Industry Consortium funded exome sequencing data on the full 50,000+ Genes & Health volunteer cohort during 9 month post datafreeze priority periods will only be available in /consortiumpriorityperiod-library-red/ After the priority period data will go into /library-red/genesandhealth/exome_seq/

/library-red/genesandhealth/phenotypes_curated/

Phenotypes which have been manually or automated curated for consistency.

See also this document which has data descriptions, case counts, and phenotype codelists https://docs.google.com/spreadsheets/d/1ipwdF2j_owfr_QbkDYk1rk0TW3KtdfQYVQn-Vf-o38s/edit?usp=sharing

/library-red/genesandhealth/phenotypes_rawdata/

'Raw' phenotype and health record data (NHS numbers pseudonymised, and deidentified of names, postcodes, dates of birth etc).

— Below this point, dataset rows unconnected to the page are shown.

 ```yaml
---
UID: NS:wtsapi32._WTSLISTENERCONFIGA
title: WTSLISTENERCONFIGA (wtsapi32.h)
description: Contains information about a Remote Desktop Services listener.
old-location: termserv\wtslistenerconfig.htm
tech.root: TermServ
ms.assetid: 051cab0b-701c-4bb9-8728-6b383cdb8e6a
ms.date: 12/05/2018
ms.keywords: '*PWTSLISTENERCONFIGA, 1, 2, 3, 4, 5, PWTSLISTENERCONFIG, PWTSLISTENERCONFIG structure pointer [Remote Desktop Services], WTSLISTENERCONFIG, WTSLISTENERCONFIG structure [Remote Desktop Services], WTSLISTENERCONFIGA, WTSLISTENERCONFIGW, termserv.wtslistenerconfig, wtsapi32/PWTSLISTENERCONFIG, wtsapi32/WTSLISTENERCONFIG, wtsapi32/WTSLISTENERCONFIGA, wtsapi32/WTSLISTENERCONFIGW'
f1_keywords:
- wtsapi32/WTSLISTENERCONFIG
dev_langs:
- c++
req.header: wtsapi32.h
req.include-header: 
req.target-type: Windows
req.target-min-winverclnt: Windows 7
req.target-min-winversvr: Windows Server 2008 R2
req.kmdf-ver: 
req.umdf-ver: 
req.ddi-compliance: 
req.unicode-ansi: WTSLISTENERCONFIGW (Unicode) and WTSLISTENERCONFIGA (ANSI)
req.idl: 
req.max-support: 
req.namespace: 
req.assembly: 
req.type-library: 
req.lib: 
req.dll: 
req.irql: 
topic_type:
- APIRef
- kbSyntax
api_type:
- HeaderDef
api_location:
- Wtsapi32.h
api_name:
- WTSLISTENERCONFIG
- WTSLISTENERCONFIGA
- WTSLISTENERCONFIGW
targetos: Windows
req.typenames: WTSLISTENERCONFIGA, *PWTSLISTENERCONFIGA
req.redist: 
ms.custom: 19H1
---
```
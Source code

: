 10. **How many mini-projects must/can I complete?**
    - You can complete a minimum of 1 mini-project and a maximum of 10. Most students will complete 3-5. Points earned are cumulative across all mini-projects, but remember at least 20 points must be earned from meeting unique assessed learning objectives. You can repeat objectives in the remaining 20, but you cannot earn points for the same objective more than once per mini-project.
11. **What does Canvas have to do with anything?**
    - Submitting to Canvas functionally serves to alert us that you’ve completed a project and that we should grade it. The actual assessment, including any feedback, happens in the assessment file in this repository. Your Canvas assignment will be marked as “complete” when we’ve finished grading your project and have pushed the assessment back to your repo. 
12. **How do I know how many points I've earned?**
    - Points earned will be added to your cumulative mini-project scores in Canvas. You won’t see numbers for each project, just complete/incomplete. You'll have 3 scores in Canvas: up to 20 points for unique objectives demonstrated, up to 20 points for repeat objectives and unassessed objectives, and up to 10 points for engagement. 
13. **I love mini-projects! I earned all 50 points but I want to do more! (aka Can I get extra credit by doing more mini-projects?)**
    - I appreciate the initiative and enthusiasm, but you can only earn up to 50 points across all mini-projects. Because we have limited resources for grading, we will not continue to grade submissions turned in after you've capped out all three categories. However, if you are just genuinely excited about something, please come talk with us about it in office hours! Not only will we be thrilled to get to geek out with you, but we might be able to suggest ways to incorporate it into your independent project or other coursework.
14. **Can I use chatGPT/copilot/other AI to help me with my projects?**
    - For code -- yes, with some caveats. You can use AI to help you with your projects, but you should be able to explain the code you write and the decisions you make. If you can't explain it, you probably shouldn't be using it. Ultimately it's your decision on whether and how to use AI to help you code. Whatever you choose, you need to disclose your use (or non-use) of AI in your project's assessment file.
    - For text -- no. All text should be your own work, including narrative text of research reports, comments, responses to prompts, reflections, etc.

Data is organised by provider and data sharing agreement. This is so we can easily change access should any of the terms of data sharing change.

Please see the README files in each folder for detail.

Please note as of Feb 2023, we do not yet have permission from NHS Digital to put their data in the TRE. An amendment is awaited.

A reference for the NHS Digital Data Model and dictionary can be found here:

NHS Digital reference

/library-green/genesandhealth/

This contains downloadable data 'publically' available to users (read-only).

E.g. @Feb 2022 there is regenie GWAS data on ~180 phenotypes.